In this appeal, cloth pieces of 100 meters length were brought within the
octroi limits and those cloth pieces were cut into smaller pieces of
different sizes. By doing so, no different commercial commodity is shown to
have been produced, so it cannot be said that there was use or consump-tion
of the cloth within the octroi limits. Therefore, we hold that no octroi is
leviable on the cloth pieces of 100 meters length brought by the appellant
within the octroi limits of Nadiad town.
In M/s. Anwarkhan Mahboob Co. (Supra) while giving the above illustration
of use of cotton, this court noted that after each stage some utility to
the commodity was put in. Relying on the said observation, the High Court
took the view that when the cloth pieces of 100 meters length were cut to
smaller pieces, some utility was added as cutting was done to meet the
requirement of excise rules and demands of consumers.
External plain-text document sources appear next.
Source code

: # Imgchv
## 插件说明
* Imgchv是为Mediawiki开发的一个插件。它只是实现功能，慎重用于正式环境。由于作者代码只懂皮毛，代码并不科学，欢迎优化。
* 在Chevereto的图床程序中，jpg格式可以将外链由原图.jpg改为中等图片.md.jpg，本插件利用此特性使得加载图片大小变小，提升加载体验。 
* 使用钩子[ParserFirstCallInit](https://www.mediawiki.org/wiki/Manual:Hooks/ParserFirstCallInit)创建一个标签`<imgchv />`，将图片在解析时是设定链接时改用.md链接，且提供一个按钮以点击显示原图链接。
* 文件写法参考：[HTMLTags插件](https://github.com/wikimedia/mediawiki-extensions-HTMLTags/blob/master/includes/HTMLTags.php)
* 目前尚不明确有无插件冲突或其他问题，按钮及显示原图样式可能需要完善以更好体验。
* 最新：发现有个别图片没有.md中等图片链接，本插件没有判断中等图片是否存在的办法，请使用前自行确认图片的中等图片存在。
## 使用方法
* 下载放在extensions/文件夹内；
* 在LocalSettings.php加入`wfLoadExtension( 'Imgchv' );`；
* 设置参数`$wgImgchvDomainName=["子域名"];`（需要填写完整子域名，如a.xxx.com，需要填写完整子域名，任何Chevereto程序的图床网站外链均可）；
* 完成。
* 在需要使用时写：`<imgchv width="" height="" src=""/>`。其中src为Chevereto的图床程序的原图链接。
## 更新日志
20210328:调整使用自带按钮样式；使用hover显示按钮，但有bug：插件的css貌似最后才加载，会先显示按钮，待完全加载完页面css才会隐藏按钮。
We hold that the High
Court erred in coming to the above conclusion inasmuch as it ignored the
fact that due to above cutting of the cloth, no different commercial
commodity was shown to have been produced.
We may refer to decision in HMM Limited and Anr. v. Administrator, I
Bangalore City Corporation and Anr., [1989] 4 SCC 640. The facts were that
"Horlicks" milkfood powder was brought into the octroi limits in bulk
containers (large steel drums) and packed at the packing station in unit
containers (glass bottles) and thereafter exported outside those limits. On
the above facts, this Court held that in the process of putting powder from
drums to the bottles for the purpose of exporting or taking out of the
municipal limits, the Horlicks powder was neither used nor consumed and,
therefore, octroi could not be levied or collected. While applying the
above ratio to the facts of the present appeal, the High Court took the
view that by putting Horlicks powder into bottles of different sizes no
utility was added to the commodity but in the case in hand by cutting of
the cloth pieces some utility was added to the cloth. In our opinion, the
High Court erred in coming to the above conclusion as by cutting of cloth
into smaller pieces no commercially different article can be assumed to
have been produced.
For the reasons stated above we hold that in the case in hand cutting of
cloth pieces into smaller sizes would not amount to consumption or use of
the cloth of 100 meters length and, therefore, octroi is not leviable.
In the result the appeal is allowed. Considering the facts and circum-
stances of the case, parties to bear their own costs.